[Stored data entries]
....................
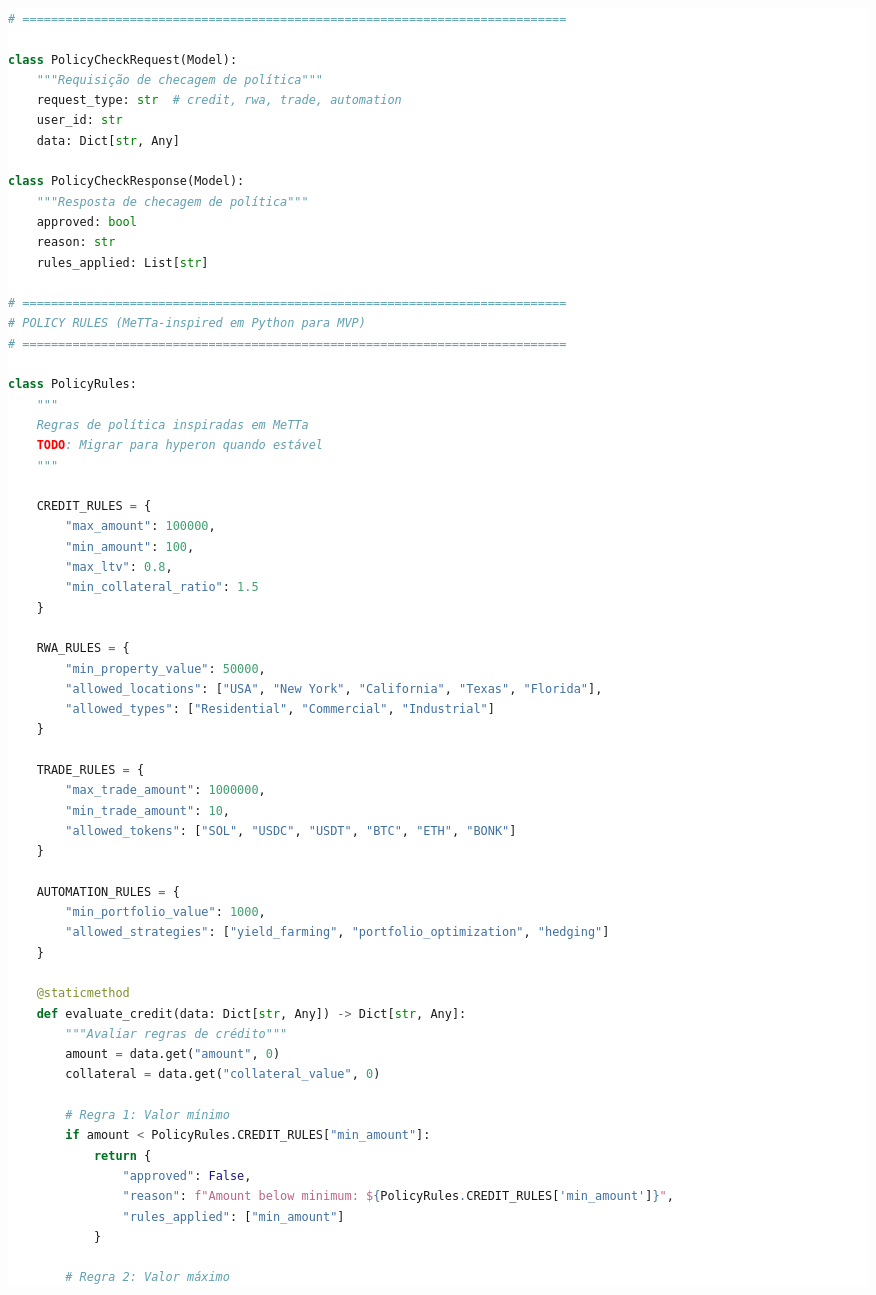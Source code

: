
 ```python
# ============================================================================

class PolicyCheckRequest(Model):
    """Requisição de checagem de política"""
    request_type: str  # credit, rwa, trade, automation
    user_id: str
    data: Dict[str, Any]

class PolicyCheckResponse(Model):
    """Resposta de checagem de política"""
    approved: bool
    reason: str
    rules_applied: List[str]

# ============================================================================
# POLICY RULES (MeTTa-inspired em Python para MVP)
# ============================================================================

class PolicyRules:
    """
    Regras de política inspiradas em MeTTa
    TODO: Migrar para hyperon quando estável
    """
    
    CREDIT_RULES = {
        "max_amount": 100000,
        "min_amount": 100,
        "max_ltv": 0.8,
        "min_collateral_ratio": 1.5
    }
    
    RWA_RULES = {
        "min_property_value": 50000,
        "allowed_locations": ["USA", "New York", "California", "Texas", "Florida"],
        "allowed_types": ["Residential", "Commercial", "Industrial"]
    }
    
    TRADE_RULES = {
        "max_trade_amount": 1000000,
        "min_trade_amount": 10,
        "allowed_tokens": ["SOL", "USDC", "USDT", "BTC", "ETH", "BONK"]
    }
    
    AUTOMATION_RULES = {
        "min_portfolio_value": 1000,
        "allowed_strategies": ["yield_farming", "portfolio_optimization", "hedging"]
    }
    
    @staticmethod
    def evaluate_credit(data: Dict[str, Any]) -> Dict[str, Any]:
        """Avaliar regras de crédito"""
        amount = data.get("amount", 0)
        collateral = data.get("collateral_value", 0)
        
        # Regra 1: Valor mínimo
        if amount < PolicyRules.CREDIT_RULES["min_amount"]:
            return {
                "approved": False,
                "reason": f"Amount below minimum: ${PolicyRules.CREDIT_RULES['min_amount']}",
                "rules_applied": ["min_amount"]
            }
        
        # Regra 2: Valor máximo
```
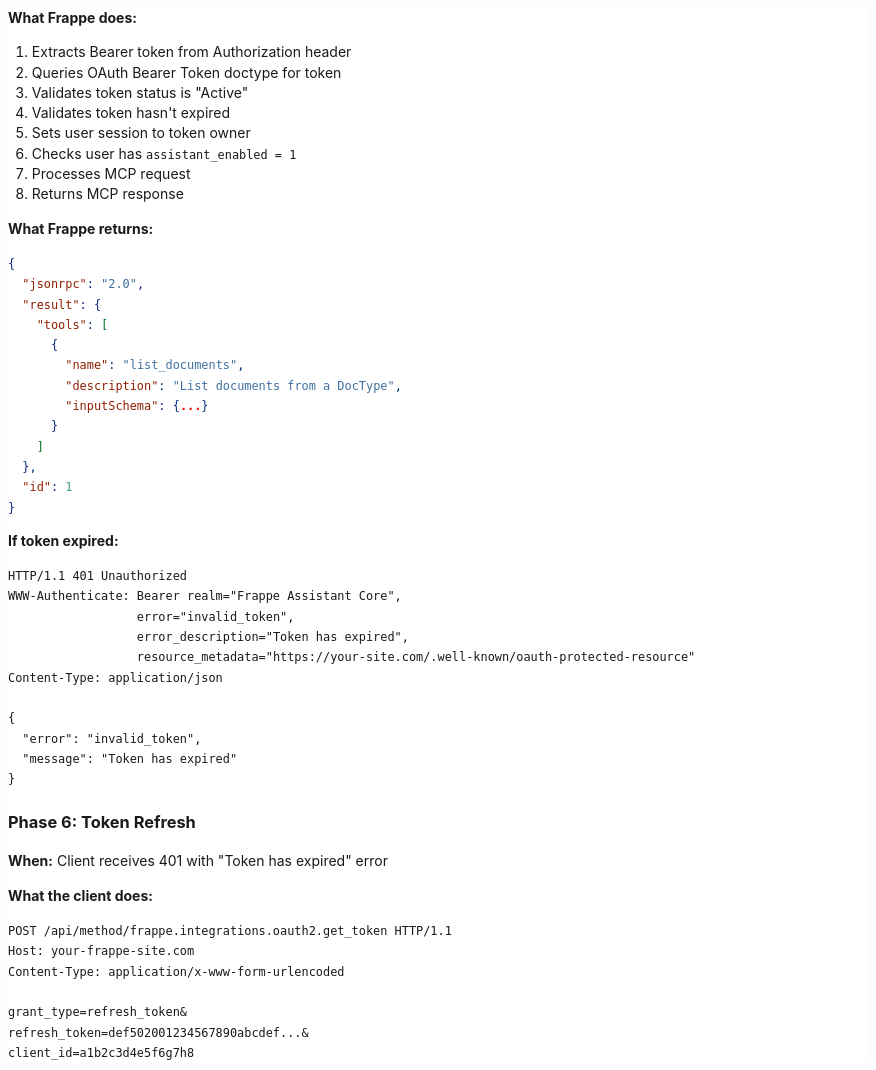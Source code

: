 **What Frappe does:**
1. Extracts Bearer token from Authorization header
2. Queries OAuth Bearer Token doctype for token
3. Validates token status is "Active"
4. Validates token hasn't expired
5. Sets user session to token owner
6. Checks user has `assistant_enabled = 1`
7. Processes MCP request
8. Returns MCP response

**What Frappe returns:**
```json
{
  "jsonrpc": "2.0",
  "result": {
    "tools": [
      {
        "name": "list_documents",
        "description": "List documents from a DocType",
        "inputSchema": {...}
      }
    ]
  },
  "id": 1
}
```

**If token expired:**
```http
HTTP/1.1 401 Unauthorized
WWW-Authenticate: Bearer realm="Frappe Assistant Core",
                  error="invalid_token",
                  error_description="Token has expired",
                  resource_metadata="https://your-site.com/.well-known/oauth-protected-resource"
Content-Type: application/json

{
  "error": "invalid_token",
  "message": "Token has expired"
}
```

### Phase 6: Token Refresh

**When:** Client receives 401 with "Token has expired" error

**What the client does:**
```http
POST /api/method/frappe.integrations.oauth2.get_token HTTP/1.1
Host: your-frappe-site.com
Content-Type: application/x-www-form-urlencoded

grant_type=refresh_token&
refresh_token=def502001234567890abcdef...&
client_id=a1b2c3d4e5f6g7h8
```
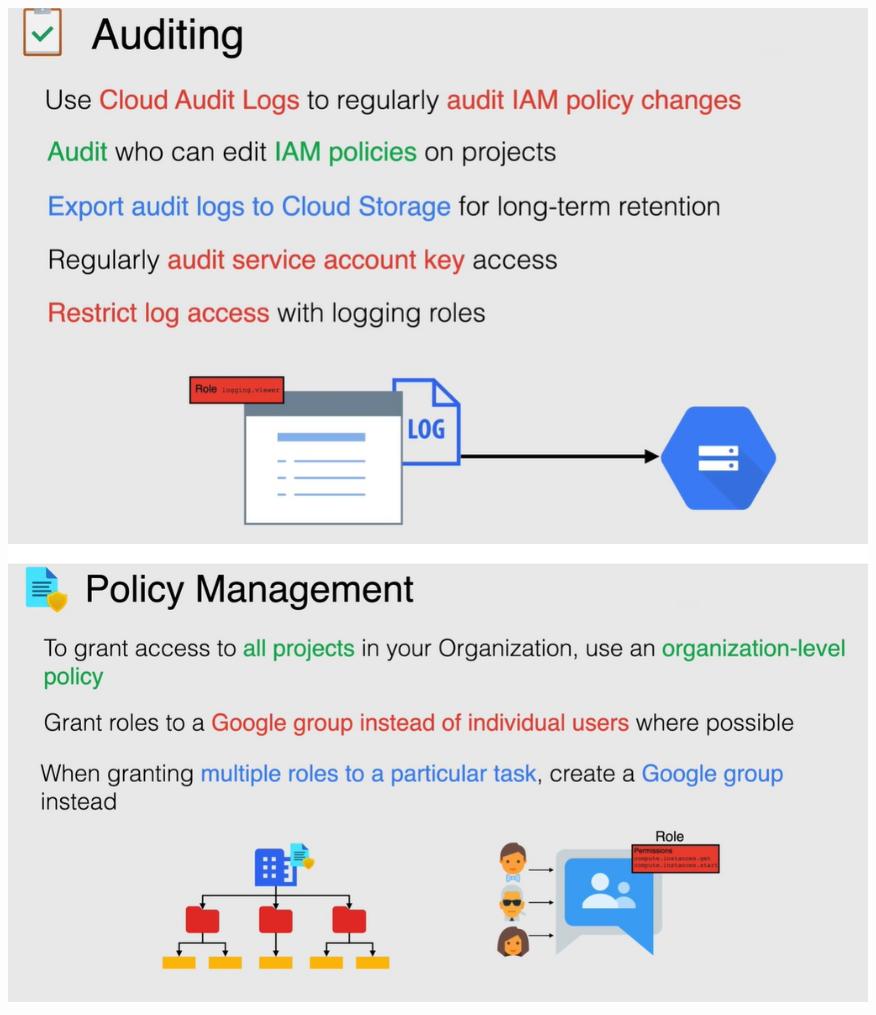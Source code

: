 ![1731346849961](image/GCPCloudComputing/1731346849961.png)

![1731346923206](image/GCPCloudComputing/1731346923206.png)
....................
Task statement » Copy each line of the entries in which the string "class" is found.

Exercise answer »
class PolicyCheckRequest(Model):
class PolicyCheckResponse(Model):
class PolicyRules:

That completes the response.